### Data for this task
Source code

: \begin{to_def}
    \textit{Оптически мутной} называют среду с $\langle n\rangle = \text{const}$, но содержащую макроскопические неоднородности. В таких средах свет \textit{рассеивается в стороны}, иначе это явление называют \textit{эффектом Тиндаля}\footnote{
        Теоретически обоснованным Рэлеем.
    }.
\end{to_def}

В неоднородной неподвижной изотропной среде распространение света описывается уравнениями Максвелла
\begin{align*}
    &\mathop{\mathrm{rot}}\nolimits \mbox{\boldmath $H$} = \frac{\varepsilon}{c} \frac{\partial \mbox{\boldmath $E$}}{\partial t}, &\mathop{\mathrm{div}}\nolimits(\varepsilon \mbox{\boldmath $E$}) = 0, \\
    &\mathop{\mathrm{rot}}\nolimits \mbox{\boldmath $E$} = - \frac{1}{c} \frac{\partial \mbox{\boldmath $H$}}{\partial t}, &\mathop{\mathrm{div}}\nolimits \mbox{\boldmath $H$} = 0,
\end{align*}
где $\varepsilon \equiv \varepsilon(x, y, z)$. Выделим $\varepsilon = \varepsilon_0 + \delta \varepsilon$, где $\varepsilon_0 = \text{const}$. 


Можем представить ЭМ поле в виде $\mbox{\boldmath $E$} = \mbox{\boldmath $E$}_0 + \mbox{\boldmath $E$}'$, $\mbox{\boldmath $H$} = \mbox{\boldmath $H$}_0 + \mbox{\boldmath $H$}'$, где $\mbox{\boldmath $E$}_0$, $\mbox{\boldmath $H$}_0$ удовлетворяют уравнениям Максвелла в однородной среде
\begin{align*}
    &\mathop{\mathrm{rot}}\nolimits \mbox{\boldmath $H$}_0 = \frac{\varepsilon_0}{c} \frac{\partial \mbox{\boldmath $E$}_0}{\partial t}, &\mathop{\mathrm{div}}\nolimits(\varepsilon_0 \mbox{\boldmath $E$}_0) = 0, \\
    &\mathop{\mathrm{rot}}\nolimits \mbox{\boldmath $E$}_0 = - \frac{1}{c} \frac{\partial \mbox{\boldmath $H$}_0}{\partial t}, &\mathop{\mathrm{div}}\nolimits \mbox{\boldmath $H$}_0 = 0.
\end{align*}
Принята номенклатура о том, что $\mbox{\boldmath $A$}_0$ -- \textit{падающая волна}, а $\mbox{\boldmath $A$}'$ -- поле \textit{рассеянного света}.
######
### Problem statement
Please quote the records above exactly, without skipping a line.

### Solution to the exercise
Source code

: \begin{to_def}
    \textit{Оптически мутной} называют среду с $\langle n\rangle = \text{const}$, но содержащую макроскопические неоднородности. В таких средах свет \textit{рассеивается в стороны}, иначе это явление называют \textit{эффектом Тиндаля}\footnote{
        Теоретически обоснованным Рэлеем.
    }.
\end{to_def}

В неоднородной неподвижной изотропной среде распространение света описывается уравнениями Максвелла
\begin{align*}
    &\mathop{\mathrm{rot}}\nolimits \mbox{\boldmath $H$} = \frac{\varepsilon}{c} \frac{\partial \mbox{\boldmath $E$}}{\partial t}, &\mathop{\mathrm{div}}\nolimits(\varepsilon \mbox{\boldmath $E$}) = 0, \\
    &\mathop{\mathrm{rot}}\nolimits \mbox{\boldmath $E$} = - \frac{1}{c} \frac{\partial \mbox{\boldmath $H$}}{\partial t}, &\mathop{\mathrm{div}}\nolimits \mbox{\boldmath $H$} = 0,
\end{align*}
где $\varepsilon \equiv \varepsilon(x, y, z)$. Выделим $\varepsilon = \varepsilon_0 + \delta \varepsilon$, где $\varepsilon_0 = \text{const}$. 


Можем представить ЭМ поле в виде $\mbox{\boldmath $E$} = \mbox{\boldmath $E$}_0 + \mbox{\boldmath $E$}'$, $\mbox{\boldmath $H$} = \mbox{\boldmath $H$}_0 + \mbox{\boldmath $H$}'$, где $\mbox{\boldmath $E$}_0$, $\mbox{\boldmath $H$}_0$ удовлетворяют уравнениям Максвелла в однородной среде
\begin{align*}
    &\mathop{\mathrm{rot}}\nolimits \mbox{\boldmath $H$}_0 = \frac{\varepsilon_0}{c} \frac{\partial \mbox{\boldmath $E$}_0}{\partial t}, &\mathop{\mathrm{div}}\nolimits(\varepsilon_0 \mbox{\boldmath $E$}_0) = 0, \\
    &\mathop{\mathrm{rot}}\nolimits \mbox{\boldmath $E$}_0 = - \frac{1}{c} \frac{\partial \mbox{\boldmath $H$}_0}{\partial t}, &\mathop{\mathrm{div}}\nolimits \mbox{\boldmath $H$}_0 = 0.
\end{align*}
Принята номенклатура о том, что $\mbox{\boldmath $A$}_0$ -- \textit{падающая волна}, а $\mbox{\boldmath $A$}'$ -- поле \textit{рассеянного света}.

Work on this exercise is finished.